The government has lost its majority. The constitution has fallen apart. The country no longer has any idea whether it is leaving the European Union or not. Historians and political commentators are queuing up to tell us this is the lowest point in the country’s history since the Suez Crisis/Civil War/Dissolution of the Monasteries (delete as applicable).
And yet, amid all this chaos and confusion, something else is happening. The economy, slightly surprisingly, is purring along quite smoothly. The explanation? In truth, the EU doesn’t make much difference to the economy anymore. And insofar as it does, leaving is a marginal improvement.
The City expected the economic data released this week to make grim reading. Global trade is slowing, with central banks in the US and the eurozone cutting rates to try and stave off recession. Add in a slowdown in investment as companies understandably fret about our potentially chaotic departure from the EU and the British economy should be slowing down sharply.

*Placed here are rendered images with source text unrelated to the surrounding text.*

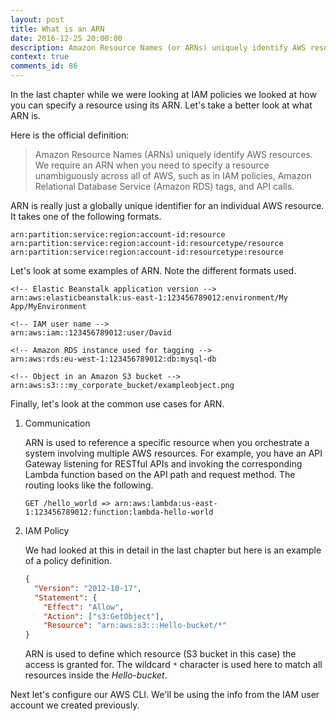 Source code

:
 ```yaml
---
layout: post
title: What is an ARN
date: 2016-12-25 20:00:00
description: Amazon Resource Names (or ARNs) uniquely identify AWS resources. It is a globally unique identifier and follows a couple of pre-defined formats. ARNs are used primarily for communicating the reference to a resource and for defining IAM policies.
context: true
comments_id: 86
---
```


In the last chapter while we were looking at IAM policies we looked at how you can specify a resource using its ARN. Let's take a better look at what ARN is.

Here is the official definition:

> Amazon Resource Names (ARNs) uniquely identify AWS resources. We require an ARN when you need to specify a resource unambiguously across all of AWS, such as in IAM policies, Amazon Relational Database Service (Amazon RDS) tags, and API calls.

ARN is really just a globally unique identifier for an individual AWS resource. It takes one of the following formats.

```
arn:partition:service:region:account-id:resource
arn:partition:service:region:account-id:resourcetype/resource
arn:partition:service:region:account-id:resourcetype:resource
```

Let's look at some examples of ARN. Note the different formats used.

```
<!-- Elastic Beanstalk application version -->
arn:aws:elasticbeanstalk:us-east-1:123456789012:environment/My App/MyEnvironment

<!-- IAM user name -->
arn:aws:iam::123456789012:user/David

<!-- Amazon RDS instance used for tagging -->
arn:aws:rds:eu-west-1:123456789012:db:mysql-db

<!-- Object in an Amazon S3 bucket -->
arn:aws:s3:::my_corporate_bucket/exampleobject.png
```

Finally, let's look at the common use cases for ARN.

1. Communication

   ARN is used to reference a specific resource when you orchestrate a system involving multiple AWS resources. For example, you have an API Gateway listening for RESTful APIs and invoking the corresponding Lambda function based on the API path and request method. The routing looks like the following.

   ```
   GET /hello_world => arn:aws:lambda:us-east-1:123456789012:function:lambda-hello-world
   ```

2. IAM Policy

   We had looked at this in detail in the last chapter but here is an example of a policy definition.

   ``` json
   {
     "Version": "2012-10-17",
     "Statement": {
       "Effect": "Allow",
       "Action": ["s3:GetObject"],
       "Resource": "arn:aws:s3:::Hello-bucket/*"
   }
   ```
   
   ARN is used to define which resource (S3 bucket in this case) the access is granted for. The wildcard `*` character is used here to match all resources inside the *Hello-bucket*.

Next let's configure our AWS CLI. We'll be using the info from the IAM user account we created previously.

Except that is not quite what happened. First, we learnt that the economy overall expanded by 0.3 per cent in July, significantly faster than the 0.1 per cent expected, and better than most of our main rivals. Next, we found out that the trade deficit narrowed slightly as imports fell. Finally, we learned that employment was at record highs and that wages were still growing at record rates. Add in a Chancellor who is about to start spending money with carefree abandon and there is no reason why it shouldn’t improve from here. It isn’t fantastic. But it is a decent performance from a mature economy facing what is meant to be its biggest economic challenge in a generation.
In fact, there are two explanations for that. The first and simplest is that membership of the EU, and all the political drama around it, doesn’t make a lot of difference to business one way or another. They have made their preparations and can live with either outcome. Sure, there might be some disruption around no deal if that is what happens. But demographics, demand, skills, tax rates and levels of entrepreneurship, innovation and infrastructure are what actually determine growth. Membership of a big – but not terribly successful – trade bloc isn’t that crucial one way or another.

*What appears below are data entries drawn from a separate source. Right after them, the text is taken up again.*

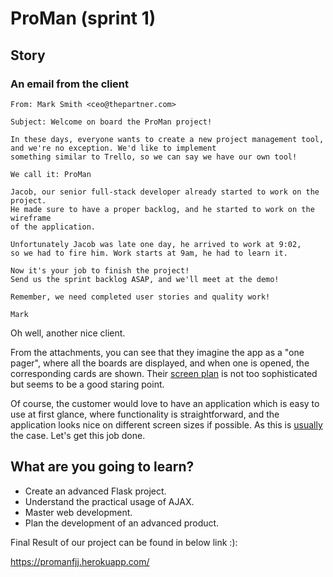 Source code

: # ProMan (sprint 1)

## Story

### An email from the client

```
From: Mark Smith <ceo@thepartner.com>

Subject: Welcome on board the ProMan project!

In these days, everyone wants to create a new project management tool,
and we're no exception. We'd like to implement
something similar to Trello, so we can say we have our own tool!

We call it: ProMan

Jacob, our senior full-stack developer already started to work on the project.
He made sure to have a proper backlog, and he started to work on the wireframe
of the application.

Unfortunately Jacob was late one day, he arrived to work at 9:02,
so we had to fire him. Work starts at 9am, he had to learn it.

Now it's your job to finish the project!
Send us the sprint backlog ASAP, and we'll meet at the demo!

Remember, we need completed user stories and quality work!

Mark
```

Oh well, another nice client.

From the attachments, you can see that they imagine the app as a "one pager", where all
the boards are displayed, and when one is opened, the corresponding cards are shown.
Their [screen plan](media/web-python/proman-screen-plan.png)
is not too sophisticated but seems to be a good staring point.

Of course, the customer would love to have an application which is easy to use at first
glance, where functionality is straightforward, and the application looks nice on different screen sizes if possible.
As this is [usually](media/web-python/specification-vs-reality.png) the case.
Let's get this job done.

## What are you going to learn?

- Create an advanced Flask project.
- Understand the practical usage of AJAX.
- Master web development.
- Plan the development of an advanced product.

Final Result of our project can be found in below link :):

https://promanfjj.herokuapp.com/

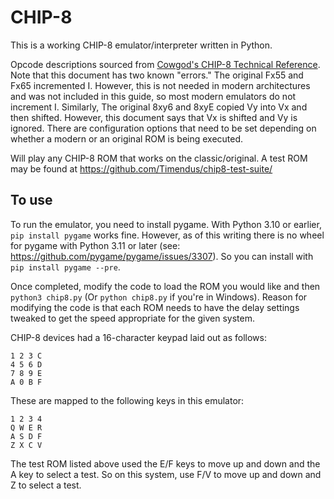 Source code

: # CHIP-8

This is a working CHIP-8 emulator/interpreter written in Python.

Opcode descriptions sourced from [Cowgod's CHIP-8 Technical Reference](http://devernay.free.fr/hacks/chip8/C8TECH10.HTM#2.2).  Note that this document has two known "errors."  The original Fx55 and Fx65 incremented I.  However, this is not needed in modern architectures and was not included in this guide, so most modern emulators do not increment I.  Similarly, The original 8xy6 and 8xyE copied Vy into Vx and then shifted.  However, this document says that Vx is shifted and Vy is ignored.  There are configuration options that need to be set depending on whether a modern or an original ROM is being executed. 

Will play any CHIP-8 ROM that works on the classic/original.  A test ROM may be found at https://github.com/Timendus/chip8-test-suite/

## To use

To run the emulator, you need to install pygame.  With Python 3.10 or earlier, ```pip install pygame``` works fine.  However, as of this writing there is no wheel for pygame with Python 3.11 or later (see: https://github.com/pygame/pygame/issues/3307).  So you can install with ```pip install pygame --pre```.

Once completed, modify the code to load the ROM you would like and then ```python3 chip8.py``` (Or ```python chip8.py``` if you're in Windows).  Reason for modifying the code is that each ROM needs to have the delay settings tweaked to get the speed appropriate for the given system.

CHIP-8 devices had a 16-character keypad laid out as follows:

```
1 2 3 C
4 5 6 D
7 8 9 E
A 0 B F
```

These are mapped to the following keys in this emulator:

```
1 2 3 4
Q W E R
A S D F
Z X C V
```

The test ROM listed above used the E/F keys to move up and down and the A key to select a test.  So on this system, use F/V to move up and down and Z to select a test.

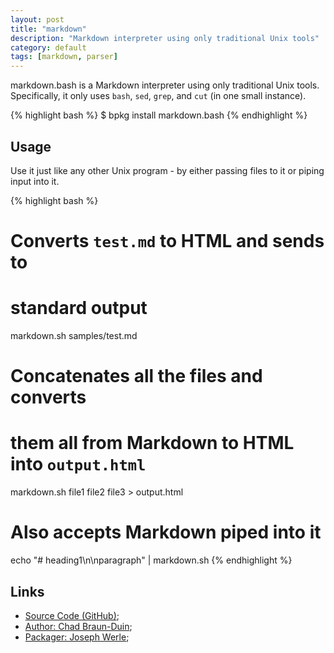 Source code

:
 ```yaml
---
layout: post
title: "markdown"
description: "Markdown interpreter using only traditional Unix tools"
category: default
tags: [markdown, parser]
---
```


markdown.bash is a Markdown interpreter using only traditional Unix tools. Specifically, it only uses `bash`, `sed`, `grep`, and `cut` (in one small instance).

{% highlight bash %}
$ bpkg install markdown.bash
{% endhighlight %}

## Usage

Use it just like any other Unix program - by either passing files to it or piping input into it.

{% highlight bash %}
# Converts `test.md` to HTML and sends to
# standard output
markdown.sh samples/test.md

# Concatenates all the files and converts
# them all from Markdown to HTML into `output.html`
markdown.sh file1 file2 file3 > output.html

# Also accepts Markdown piped into it
echo "# heading1\n\nparagraph" | markdown.sh
{% endhighlight %}

## Links

* [Source Code (GitHub)](https://github.com/bpkg/markdown.bash);
* [Author: Chad Braun-Duin](https://github.com/chadbraunduin);
* [Packager: Joseph Werle](https://github.com/jwerle);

Next, at the margin, our looming departure is a slight improvement. You can see that most clearly in the employment and wage data. As the amount of cheap eastern and central European labour has started to fall, employers have had to pay their people a bit more. As the research consultancy High Frequency Economics noted in an analysis of the figures: ‘We believe we are seeing a change in the composition of the workforce as the economy loses foreign workers, largely in low wage jobs’. Much as the textbooks would suggest, with a lower supply of cheap labour companies are starting to restructure so that they use fewer people and pay the ones they have a little more. Sure, some companies that are completely dependent on low paid labour will suffer. But on balance that will be an improvement, especially as those higher wages will soon translate into higher spending, creating more growth.
In truth, the drama around Brexit may be a political earthquake. But to the economy, it is already largely an irrelevance. And on balance, it is turning into a positive.